**Source information**

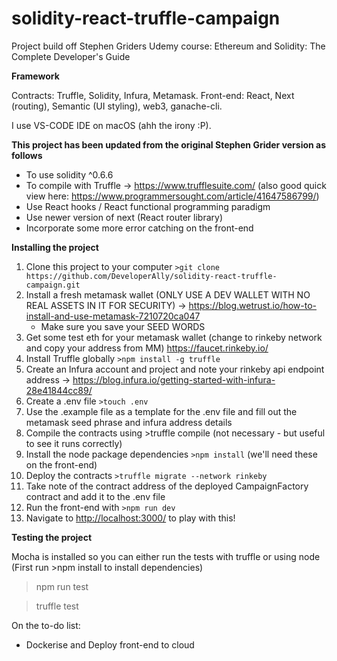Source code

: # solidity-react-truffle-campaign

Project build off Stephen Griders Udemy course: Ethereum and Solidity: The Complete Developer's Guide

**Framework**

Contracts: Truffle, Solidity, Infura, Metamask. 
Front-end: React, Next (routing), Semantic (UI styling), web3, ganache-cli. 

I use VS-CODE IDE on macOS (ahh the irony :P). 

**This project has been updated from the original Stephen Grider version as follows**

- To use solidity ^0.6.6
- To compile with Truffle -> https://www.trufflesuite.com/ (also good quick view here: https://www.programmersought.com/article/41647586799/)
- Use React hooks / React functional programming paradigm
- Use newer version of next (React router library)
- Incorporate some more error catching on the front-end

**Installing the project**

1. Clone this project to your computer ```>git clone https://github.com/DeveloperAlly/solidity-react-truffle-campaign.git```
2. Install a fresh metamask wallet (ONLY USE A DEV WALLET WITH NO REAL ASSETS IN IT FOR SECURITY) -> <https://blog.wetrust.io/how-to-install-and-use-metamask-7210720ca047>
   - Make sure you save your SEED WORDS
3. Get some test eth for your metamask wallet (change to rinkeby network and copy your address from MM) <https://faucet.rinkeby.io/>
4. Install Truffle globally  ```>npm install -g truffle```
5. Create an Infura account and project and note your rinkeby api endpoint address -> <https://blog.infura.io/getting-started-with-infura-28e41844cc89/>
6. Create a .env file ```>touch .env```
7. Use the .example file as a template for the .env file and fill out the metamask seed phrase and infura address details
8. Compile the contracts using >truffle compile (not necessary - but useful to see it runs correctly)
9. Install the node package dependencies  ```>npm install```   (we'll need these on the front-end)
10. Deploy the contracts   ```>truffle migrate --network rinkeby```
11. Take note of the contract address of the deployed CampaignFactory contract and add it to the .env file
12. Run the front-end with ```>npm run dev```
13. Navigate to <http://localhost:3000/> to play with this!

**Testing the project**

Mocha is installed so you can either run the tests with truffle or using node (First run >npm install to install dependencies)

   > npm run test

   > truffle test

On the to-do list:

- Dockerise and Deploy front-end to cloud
==
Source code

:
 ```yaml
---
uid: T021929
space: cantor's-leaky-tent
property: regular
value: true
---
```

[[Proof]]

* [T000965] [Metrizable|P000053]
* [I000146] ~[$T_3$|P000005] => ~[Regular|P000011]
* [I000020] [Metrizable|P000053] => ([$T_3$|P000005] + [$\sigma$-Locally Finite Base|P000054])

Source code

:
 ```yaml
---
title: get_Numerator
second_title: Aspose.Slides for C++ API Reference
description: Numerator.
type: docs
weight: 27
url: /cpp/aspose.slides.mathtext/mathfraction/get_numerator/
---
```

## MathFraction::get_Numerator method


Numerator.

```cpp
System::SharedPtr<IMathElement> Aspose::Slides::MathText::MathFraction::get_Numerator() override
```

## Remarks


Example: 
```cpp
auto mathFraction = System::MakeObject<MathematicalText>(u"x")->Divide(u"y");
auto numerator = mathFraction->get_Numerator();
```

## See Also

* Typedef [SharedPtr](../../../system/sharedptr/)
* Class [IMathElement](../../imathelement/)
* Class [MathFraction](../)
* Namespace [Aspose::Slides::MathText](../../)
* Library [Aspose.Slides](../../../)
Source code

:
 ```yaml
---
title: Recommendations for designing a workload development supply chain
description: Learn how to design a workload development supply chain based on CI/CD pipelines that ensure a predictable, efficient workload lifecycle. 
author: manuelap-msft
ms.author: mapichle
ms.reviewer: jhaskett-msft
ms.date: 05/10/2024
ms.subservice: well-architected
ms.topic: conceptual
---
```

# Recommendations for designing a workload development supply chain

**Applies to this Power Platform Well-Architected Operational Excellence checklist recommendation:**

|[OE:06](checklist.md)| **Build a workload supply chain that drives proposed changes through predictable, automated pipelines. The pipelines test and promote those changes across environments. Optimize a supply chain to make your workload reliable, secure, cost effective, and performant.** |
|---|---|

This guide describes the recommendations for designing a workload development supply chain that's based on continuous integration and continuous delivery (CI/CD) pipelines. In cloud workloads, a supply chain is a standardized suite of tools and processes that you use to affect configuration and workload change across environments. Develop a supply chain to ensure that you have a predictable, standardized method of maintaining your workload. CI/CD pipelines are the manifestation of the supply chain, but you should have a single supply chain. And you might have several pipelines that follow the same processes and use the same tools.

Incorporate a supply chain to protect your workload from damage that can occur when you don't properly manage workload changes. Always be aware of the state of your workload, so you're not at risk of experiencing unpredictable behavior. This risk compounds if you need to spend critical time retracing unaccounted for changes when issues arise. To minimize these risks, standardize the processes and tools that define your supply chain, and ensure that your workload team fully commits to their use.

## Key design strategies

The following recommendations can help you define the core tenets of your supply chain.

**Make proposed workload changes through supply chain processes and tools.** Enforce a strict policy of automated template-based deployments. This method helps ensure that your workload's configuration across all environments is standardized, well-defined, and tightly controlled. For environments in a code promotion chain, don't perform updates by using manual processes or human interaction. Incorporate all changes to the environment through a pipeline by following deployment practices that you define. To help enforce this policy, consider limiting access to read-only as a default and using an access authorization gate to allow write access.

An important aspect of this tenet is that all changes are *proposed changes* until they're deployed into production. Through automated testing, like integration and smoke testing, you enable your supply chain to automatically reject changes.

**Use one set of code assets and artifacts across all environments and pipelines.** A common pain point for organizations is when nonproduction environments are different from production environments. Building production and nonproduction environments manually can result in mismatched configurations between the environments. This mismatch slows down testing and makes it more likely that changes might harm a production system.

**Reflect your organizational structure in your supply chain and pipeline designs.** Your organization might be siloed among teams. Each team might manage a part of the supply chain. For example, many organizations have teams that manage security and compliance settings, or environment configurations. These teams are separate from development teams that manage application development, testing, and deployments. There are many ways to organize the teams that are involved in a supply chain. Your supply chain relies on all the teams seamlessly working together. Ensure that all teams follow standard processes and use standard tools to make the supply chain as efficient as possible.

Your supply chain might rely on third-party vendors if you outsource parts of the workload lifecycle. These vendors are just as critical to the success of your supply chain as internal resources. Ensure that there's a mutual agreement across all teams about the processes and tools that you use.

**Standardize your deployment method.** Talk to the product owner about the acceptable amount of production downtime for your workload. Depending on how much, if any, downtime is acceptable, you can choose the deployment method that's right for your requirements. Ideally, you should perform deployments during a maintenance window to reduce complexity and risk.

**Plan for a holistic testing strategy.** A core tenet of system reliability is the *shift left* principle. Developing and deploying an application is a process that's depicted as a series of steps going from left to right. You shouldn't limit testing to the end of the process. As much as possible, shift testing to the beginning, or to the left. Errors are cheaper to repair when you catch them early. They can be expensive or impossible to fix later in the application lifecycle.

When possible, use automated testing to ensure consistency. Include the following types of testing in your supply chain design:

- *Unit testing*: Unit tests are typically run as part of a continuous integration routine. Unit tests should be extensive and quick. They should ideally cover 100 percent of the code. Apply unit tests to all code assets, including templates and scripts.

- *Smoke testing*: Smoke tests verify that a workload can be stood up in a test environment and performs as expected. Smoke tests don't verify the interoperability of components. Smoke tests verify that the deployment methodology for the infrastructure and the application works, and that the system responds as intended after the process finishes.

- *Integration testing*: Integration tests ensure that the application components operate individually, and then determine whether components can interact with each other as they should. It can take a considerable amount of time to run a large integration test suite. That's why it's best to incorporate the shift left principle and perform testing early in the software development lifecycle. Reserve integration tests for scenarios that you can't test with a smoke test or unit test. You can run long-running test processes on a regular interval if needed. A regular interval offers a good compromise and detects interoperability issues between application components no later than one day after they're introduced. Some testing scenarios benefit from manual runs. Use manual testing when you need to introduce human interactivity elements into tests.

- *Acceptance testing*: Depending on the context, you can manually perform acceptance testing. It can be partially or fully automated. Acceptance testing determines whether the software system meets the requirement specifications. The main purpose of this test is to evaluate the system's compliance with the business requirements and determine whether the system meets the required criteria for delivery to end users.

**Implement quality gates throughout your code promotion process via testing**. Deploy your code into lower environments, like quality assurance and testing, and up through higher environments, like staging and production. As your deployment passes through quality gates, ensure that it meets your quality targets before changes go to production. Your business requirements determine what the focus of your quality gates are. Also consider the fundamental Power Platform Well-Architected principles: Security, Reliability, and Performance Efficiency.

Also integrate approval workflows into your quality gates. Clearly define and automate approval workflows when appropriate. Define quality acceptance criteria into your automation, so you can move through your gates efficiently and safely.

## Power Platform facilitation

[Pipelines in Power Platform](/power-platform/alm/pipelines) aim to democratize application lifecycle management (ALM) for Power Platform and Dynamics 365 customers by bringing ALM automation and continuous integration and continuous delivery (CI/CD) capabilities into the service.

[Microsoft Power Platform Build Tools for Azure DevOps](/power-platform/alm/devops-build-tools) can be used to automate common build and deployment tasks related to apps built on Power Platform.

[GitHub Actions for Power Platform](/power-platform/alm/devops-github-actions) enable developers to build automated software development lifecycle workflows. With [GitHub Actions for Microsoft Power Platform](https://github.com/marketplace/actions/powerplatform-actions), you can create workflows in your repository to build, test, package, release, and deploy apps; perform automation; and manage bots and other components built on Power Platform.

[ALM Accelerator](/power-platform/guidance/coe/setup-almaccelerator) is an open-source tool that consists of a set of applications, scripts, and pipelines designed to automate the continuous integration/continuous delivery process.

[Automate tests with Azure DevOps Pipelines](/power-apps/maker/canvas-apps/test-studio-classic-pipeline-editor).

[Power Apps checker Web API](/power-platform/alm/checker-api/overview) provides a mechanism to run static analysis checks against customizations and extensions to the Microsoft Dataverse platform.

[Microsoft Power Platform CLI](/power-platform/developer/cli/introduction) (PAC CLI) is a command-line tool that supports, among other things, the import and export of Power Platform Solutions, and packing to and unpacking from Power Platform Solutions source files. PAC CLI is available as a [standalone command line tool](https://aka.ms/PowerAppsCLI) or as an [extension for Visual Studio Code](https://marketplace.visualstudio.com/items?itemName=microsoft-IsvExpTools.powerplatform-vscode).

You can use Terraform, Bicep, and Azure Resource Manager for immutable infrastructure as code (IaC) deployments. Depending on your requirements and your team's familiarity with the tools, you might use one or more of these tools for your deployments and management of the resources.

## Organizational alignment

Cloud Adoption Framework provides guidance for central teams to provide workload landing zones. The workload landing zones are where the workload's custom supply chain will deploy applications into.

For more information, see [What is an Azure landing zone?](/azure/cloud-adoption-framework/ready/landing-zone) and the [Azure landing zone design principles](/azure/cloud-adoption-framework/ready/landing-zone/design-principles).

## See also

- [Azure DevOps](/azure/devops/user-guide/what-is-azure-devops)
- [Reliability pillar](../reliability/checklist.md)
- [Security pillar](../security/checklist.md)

**Problem to solve**
Copy task for the entries above: every line with the string "Azure".

**Result**
[Microsoft Power Platform Build Tools for Azure DevOps](/power-platform/alm/devops-build-tools) can be used to automate common build and deployment tasks related to apps built on Power Platform.
[Automate tests with Azure DevOps Pipelines](/power-apps/maker/canvas-apps/test-studio-classic-pipeline-editor).
You can use Terraform, Bicep, and Azure Resource Manager for immutable infrastructure as code (IaC) deployments. Depending on your requirements and your team's familiarity with the tools, you might use one or more of these tools for your deployments and management of the resources.
For more information, see [What is an Azure landing zone?](/azure/cloud-adoption-framework/ready/landing-zone) and the [Azure landing zone design principles](/azure/cloud-adoption-framework/ready/landing-zone/design-principles).
- [Azure DevOps](/azure/devops/user-guide/what-is-azure-devops)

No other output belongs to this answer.